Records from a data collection
══════════

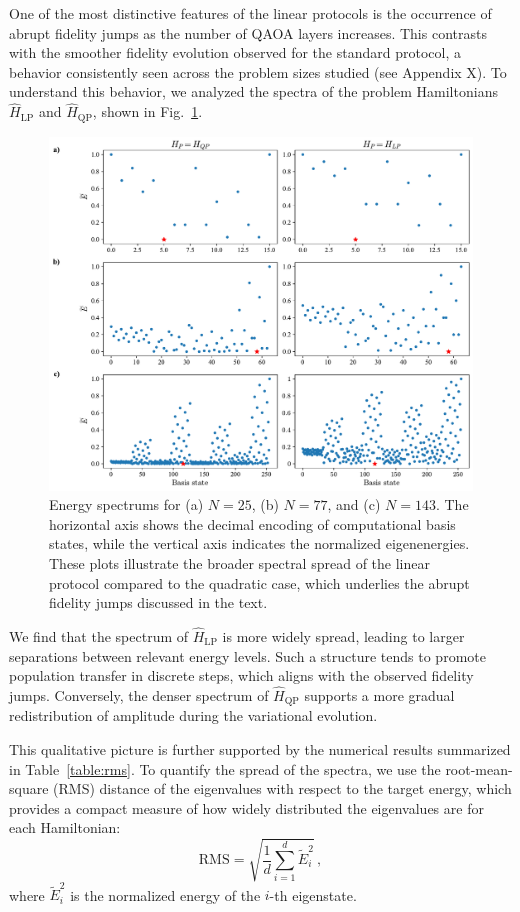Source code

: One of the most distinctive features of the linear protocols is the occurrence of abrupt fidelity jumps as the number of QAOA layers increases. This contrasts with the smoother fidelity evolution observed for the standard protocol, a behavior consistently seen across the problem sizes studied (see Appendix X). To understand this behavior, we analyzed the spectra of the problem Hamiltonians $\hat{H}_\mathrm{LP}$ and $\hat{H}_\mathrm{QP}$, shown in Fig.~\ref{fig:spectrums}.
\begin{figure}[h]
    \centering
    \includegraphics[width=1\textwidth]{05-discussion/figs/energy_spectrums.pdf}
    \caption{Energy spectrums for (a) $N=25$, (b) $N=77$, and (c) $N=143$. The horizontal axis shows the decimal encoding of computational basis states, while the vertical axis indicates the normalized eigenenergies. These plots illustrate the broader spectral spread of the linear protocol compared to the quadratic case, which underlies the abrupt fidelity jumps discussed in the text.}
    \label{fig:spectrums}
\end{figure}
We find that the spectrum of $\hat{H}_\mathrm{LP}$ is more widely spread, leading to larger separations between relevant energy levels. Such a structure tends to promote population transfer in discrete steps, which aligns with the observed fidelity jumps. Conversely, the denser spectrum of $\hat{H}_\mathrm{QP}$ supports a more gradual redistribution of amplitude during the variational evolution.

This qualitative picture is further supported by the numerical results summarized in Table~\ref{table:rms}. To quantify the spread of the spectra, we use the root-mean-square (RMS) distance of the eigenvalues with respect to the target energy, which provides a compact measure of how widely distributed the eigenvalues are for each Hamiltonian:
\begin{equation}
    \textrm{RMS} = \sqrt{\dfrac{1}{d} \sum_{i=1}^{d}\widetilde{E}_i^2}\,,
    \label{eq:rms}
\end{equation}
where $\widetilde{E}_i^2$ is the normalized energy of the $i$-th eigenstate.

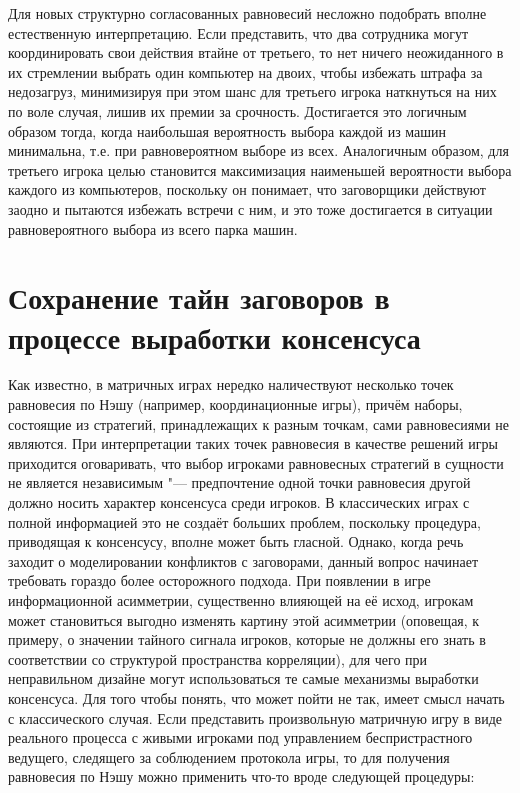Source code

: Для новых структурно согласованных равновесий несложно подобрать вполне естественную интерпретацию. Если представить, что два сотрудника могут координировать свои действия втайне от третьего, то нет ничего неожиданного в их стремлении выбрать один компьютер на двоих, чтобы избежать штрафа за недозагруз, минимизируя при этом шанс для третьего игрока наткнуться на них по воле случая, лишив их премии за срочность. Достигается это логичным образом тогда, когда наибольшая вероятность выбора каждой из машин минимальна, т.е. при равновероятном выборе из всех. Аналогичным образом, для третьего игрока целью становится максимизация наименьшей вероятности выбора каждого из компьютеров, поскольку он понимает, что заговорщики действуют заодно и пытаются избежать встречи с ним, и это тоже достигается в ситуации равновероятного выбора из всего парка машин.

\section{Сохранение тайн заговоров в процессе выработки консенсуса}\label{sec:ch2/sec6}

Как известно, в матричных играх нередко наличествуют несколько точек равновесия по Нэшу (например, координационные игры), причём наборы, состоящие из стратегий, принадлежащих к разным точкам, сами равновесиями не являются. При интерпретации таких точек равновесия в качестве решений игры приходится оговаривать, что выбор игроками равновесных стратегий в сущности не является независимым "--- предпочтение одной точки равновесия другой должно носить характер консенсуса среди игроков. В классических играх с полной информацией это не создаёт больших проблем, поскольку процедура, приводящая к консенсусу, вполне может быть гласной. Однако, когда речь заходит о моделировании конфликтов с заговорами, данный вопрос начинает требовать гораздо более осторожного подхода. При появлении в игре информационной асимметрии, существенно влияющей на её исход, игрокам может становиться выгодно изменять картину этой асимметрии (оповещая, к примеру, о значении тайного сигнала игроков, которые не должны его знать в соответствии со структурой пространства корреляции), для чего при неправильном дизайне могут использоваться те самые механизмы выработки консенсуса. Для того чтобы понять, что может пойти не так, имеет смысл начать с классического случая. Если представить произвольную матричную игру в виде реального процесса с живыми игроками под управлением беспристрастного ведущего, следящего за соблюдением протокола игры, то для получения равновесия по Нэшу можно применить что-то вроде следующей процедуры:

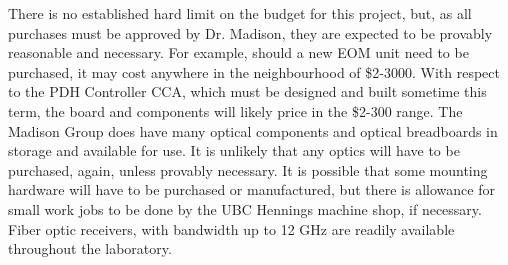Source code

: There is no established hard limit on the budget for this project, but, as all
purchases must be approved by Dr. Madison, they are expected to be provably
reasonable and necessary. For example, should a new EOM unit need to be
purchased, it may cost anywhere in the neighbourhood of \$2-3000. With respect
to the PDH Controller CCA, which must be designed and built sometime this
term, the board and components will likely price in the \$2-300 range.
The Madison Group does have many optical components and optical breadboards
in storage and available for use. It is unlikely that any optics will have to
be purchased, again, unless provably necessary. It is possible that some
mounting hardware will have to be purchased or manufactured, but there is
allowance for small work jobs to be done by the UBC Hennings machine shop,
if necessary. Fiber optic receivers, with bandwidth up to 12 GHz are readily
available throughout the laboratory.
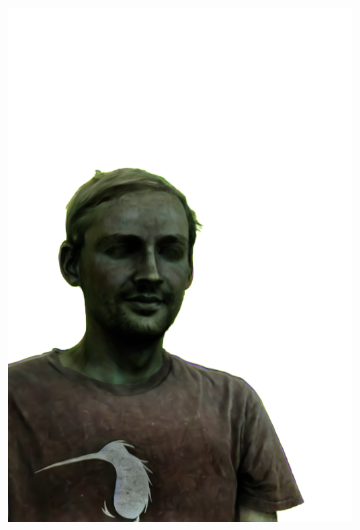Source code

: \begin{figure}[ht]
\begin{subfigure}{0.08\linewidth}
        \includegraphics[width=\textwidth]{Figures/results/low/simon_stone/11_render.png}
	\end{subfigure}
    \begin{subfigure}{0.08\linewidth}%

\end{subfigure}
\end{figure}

══════════

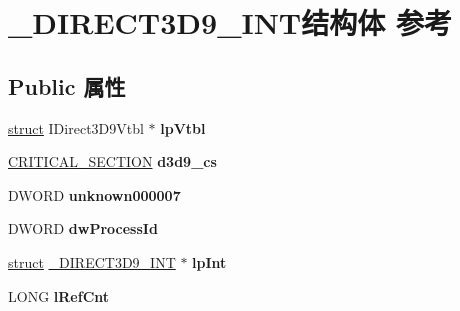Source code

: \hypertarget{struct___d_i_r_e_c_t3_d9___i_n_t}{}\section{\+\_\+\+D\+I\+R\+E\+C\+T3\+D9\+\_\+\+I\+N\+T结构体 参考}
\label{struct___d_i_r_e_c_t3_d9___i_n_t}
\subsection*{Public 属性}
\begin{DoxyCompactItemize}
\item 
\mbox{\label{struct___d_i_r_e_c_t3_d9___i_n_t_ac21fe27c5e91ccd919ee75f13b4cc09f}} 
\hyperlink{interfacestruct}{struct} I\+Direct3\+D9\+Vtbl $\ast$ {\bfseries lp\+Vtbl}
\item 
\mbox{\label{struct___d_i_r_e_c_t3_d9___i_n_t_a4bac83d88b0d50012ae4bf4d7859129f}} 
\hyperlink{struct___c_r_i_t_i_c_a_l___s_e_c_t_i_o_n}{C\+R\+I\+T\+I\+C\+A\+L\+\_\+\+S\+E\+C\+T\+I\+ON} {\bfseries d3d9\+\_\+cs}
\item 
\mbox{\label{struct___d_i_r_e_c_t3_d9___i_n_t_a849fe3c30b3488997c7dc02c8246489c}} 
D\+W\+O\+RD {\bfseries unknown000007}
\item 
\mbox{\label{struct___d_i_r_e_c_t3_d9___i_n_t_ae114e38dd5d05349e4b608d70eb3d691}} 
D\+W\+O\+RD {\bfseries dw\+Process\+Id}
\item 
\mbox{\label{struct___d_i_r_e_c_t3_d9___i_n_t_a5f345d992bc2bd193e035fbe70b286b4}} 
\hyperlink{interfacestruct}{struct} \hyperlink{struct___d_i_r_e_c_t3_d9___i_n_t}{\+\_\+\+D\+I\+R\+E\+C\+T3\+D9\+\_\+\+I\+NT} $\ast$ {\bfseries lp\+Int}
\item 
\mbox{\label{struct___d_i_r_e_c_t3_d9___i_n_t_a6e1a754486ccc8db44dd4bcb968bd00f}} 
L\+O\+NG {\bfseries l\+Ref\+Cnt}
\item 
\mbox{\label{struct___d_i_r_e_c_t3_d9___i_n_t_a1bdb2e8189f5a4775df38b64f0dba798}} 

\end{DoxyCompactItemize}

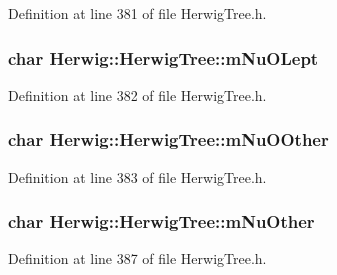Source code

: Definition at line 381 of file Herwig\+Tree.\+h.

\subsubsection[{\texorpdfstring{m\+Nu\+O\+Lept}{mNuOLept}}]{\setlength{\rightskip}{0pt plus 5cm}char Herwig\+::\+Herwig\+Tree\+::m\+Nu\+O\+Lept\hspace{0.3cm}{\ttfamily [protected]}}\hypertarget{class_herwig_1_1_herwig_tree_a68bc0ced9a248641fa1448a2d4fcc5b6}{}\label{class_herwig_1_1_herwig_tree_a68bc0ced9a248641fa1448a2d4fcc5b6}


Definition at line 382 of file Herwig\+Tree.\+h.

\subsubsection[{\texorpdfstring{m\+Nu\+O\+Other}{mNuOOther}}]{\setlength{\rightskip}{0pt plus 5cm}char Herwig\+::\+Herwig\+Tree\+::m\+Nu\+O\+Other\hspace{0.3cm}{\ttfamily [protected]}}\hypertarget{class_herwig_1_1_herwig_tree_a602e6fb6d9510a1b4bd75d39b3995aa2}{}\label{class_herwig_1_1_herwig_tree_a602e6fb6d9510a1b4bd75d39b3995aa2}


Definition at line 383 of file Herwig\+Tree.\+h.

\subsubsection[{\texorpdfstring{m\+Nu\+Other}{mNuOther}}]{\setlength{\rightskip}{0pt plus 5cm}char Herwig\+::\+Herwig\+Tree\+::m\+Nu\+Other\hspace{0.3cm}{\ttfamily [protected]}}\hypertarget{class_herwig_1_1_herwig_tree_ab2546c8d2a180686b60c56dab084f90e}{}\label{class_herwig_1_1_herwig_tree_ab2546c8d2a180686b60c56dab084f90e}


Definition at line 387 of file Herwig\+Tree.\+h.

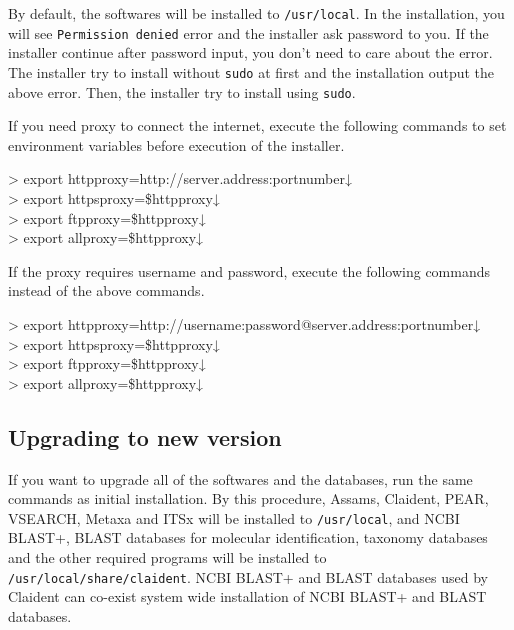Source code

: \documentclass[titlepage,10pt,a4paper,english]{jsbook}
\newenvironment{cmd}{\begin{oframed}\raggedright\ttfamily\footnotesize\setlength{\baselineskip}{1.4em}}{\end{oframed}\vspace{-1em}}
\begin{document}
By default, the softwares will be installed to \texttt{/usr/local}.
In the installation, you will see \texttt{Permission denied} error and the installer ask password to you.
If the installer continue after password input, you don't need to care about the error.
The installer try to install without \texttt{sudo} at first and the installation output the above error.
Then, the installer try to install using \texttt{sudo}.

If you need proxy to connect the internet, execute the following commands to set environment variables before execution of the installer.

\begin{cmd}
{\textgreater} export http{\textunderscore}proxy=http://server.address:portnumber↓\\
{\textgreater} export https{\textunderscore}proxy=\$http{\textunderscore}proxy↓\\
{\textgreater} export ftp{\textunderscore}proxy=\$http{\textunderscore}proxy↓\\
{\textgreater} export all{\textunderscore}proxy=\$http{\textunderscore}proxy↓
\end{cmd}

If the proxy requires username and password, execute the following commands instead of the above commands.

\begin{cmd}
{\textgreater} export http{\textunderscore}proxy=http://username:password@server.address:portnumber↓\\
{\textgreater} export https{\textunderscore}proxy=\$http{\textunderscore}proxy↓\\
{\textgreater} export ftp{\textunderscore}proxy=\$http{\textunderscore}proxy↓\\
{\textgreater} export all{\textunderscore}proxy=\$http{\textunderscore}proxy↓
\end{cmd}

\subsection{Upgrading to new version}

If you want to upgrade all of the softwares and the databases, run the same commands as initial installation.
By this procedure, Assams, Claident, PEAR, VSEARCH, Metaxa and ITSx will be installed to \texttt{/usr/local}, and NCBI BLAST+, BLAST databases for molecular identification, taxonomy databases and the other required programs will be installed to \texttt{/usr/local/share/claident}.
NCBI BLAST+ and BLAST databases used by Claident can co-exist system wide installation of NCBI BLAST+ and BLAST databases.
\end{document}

══════════

- **Problem to solve**: The required answer is each line of the entries containing the string "username".

- **Result of this task**:
If the proxy requires username and password, execute the following commands instead of the above commands.
{\textgreater} export http{\textunderscore}proxy=http://username:password@server.address:portnumber↓\\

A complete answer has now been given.